Bitcoin Cash (BCH) is a cryptocurrency that was created in 2017 as a result of a hard fork of the Bitcoin blockchain. A hard fork is a change to the underlying protocol of a blockchain that is not backwards-compatible, meaning that users who do not upgrade to the new version will be unable to participate in the network.
Bitcoin Cash was created to address some of the scalability issues that were faced by the Bitcoin network. The Bitcoin blockchain can only process a limited number of transactions per second, which can lead to slow transaction times and high fees. Bitcoin Cash aims to increase the transaction throughput of the network by increasing the block size limit, which allows more transactions to be processed per block.
Like Bitcoin (BTC), Bitcoin Cash is decentralized, meaning it is not controlled by any government or financial institution. It is created and managed by a network of users around the world who run specialized software that verifies and processes transactions. This process is known as “mining,” and users who contribute their computing power to the network are rewarded with Bitcoin Cash.
What are the main differences between Bitcoin (BTC) and Bitcoin Cash (BCH)
There are several key differences between Bitcoin (BTC) and Bitcoin Cash (BCH):
- Block size: One of the main differences between BTC and BCH is the block size limit. Bitcoin has a block size limit of 1 megabyte, while Bitcoin Cash has a block size limit of 32 megabytes. This means that Bitcoin Cash can process more transactions per block, potentially leading to faster transaction times and lower fees.
- Purpose: Bitcoin was created as a decentralized digital currency, but has changed significantly over the years to be a settlement layer, while Bitcoin Cash was created to address some of the scalability issues faced by the Bitcoin network and continue the work of Satoshi Nakamoto for a peer-to-peer cash system.
- Mining: Both BTC and BCH use a proof-of-work consensus algorithm for mining, but they have slightly different rules for rewarding miners.
- Acceptance: Bitcoin is more known and recognized than Bitcoin Cash, and it has a larger network of users. However, this has changed in recent years as BCH has become more widely accepted by merchants and is being used as a means of exchange and not just a store of value.

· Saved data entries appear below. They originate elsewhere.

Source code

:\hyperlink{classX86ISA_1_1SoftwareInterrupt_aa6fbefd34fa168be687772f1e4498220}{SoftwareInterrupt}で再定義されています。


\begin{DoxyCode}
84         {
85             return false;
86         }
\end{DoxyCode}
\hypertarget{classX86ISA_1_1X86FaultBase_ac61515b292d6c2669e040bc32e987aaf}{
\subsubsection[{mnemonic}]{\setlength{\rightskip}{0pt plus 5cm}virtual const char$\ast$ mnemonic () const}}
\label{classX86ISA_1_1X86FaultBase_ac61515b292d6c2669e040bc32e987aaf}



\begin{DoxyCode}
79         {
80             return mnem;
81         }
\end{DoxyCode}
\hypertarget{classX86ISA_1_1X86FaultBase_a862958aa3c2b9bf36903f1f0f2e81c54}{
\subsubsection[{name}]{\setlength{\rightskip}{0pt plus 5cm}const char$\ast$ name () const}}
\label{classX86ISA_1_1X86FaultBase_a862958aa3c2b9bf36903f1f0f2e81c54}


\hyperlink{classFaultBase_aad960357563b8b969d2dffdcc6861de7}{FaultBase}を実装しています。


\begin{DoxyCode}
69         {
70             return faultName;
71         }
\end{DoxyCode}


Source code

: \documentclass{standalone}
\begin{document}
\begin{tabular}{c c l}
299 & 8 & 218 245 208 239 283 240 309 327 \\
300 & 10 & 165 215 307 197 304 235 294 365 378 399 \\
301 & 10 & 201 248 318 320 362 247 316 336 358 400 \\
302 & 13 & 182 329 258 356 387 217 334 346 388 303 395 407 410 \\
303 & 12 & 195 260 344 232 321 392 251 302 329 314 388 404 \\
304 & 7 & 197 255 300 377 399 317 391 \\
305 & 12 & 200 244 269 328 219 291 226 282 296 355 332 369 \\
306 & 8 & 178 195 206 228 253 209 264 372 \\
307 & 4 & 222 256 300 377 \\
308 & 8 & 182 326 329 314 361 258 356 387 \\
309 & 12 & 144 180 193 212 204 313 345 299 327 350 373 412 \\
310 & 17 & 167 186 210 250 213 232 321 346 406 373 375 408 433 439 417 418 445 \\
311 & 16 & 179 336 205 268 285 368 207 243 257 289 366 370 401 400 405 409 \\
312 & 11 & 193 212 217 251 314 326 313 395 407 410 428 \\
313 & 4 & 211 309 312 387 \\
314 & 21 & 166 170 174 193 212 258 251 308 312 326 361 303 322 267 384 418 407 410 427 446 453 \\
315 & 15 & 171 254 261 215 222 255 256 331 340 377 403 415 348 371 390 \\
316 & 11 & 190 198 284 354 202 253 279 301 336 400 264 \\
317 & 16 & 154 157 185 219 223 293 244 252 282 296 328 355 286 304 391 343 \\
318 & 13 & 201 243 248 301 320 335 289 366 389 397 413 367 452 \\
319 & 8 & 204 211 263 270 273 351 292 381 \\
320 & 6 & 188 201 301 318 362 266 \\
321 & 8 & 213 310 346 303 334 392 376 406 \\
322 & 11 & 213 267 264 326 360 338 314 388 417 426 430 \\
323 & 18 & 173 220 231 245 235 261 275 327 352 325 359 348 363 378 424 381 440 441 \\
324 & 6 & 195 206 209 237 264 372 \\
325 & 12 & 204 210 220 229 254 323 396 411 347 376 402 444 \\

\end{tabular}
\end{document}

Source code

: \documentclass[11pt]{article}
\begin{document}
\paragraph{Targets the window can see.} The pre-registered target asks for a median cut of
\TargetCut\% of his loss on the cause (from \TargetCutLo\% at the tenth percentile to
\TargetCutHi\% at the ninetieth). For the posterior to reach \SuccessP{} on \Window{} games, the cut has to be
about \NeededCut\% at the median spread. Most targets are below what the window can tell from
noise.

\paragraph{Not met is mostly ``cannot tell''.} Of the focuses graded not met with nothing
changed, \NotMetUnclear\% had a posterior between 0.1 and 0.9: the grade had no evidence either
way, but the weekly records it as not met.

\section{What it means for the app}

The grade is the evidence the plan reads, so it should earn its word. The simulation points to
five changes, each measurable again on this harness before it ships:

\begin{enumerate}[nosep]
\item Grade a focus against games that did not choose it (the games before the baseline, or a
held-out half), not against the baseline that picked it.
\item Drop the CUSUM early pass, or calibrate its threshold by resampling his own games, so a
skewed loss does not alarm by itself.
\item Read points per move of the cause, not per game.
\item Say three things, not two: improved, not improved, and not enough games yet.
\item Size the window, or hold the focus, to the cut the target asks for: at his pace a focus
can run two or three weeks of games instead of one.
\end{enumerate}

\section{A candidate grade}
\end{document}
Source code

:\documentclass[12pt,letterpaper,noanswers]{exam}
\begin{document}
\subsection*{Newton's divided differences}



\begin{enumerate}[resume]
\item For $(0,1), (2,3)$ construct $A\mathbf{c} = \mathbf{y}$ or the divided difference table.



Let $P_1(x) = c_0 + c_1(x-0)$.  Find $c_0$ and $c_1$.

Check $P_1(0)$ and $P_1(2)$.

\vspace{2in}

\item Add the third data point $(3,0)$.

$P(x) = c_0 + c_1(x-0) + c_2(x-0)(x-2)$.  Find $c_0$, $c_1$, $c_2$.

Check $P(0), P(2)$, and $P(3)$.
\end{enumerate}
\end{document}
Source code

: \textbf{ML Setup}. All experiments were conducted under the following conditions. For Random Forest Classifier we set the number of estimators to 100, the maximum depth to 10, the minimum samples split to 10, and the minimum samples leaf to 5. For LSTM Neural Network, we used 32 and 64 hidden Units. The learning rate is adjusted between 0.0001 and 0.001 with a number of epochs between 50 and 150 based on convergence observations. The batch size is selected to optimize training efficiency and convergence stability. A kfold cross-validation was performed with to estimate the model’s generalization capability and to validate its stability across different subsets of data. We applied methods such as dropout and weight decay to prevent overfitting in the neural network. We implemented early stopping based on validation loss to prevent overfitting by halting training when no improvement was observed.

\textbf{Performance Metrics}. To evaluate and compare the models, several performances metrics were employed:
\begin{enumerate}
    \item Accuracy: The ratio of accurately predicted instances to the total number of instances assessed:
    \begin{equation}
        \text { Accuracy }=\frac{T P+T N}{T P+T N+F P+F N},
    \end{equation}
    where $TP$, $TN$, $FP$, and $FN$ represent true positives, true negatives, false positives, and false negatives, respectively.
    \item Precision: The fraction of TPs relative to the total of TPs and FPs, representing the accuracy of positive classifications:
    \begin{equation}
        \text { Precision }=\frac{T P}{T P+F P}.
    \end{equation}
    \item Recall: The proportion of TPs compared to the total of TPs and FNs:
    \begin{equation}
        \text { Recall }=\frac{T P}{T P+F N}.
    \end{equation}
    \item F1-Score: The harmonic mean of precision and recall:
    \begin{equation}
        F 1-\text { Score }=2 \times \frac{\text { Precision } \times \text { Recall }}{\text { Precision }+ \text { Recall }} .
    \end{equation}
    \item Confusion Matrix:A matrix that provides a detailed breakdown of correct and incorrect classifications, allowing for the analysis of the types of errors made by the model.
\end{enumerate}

- Gold vs. Cash: Essentially Bitcoin (BTC) aims to be a digital store of value, much like gold, where it’s held and valued based on speculation because it has intrinsic value with decentralization and it being fungible. Bitcoin Cash (BCH) on the other hand aims to not only be valuable, but also be used as a digital cash, person to person without any intermediaries so it’s value is derived from it’s utility instead of it’s perceived value.
Bitcoin Cash can be bought and sold on cryptocurrency exchanges, and it can be stored in a digital wallet. A digital wallet is a software program that stores your Bitcoin Cash and allows you to send and receive Bitcoin Cash online. There are several types of digital wallets available, including online wallets, mobile wallets, and hardware wallets. It is important to choose a secure digital wallet to protect your Bitcoin Cash from being stolen or lost.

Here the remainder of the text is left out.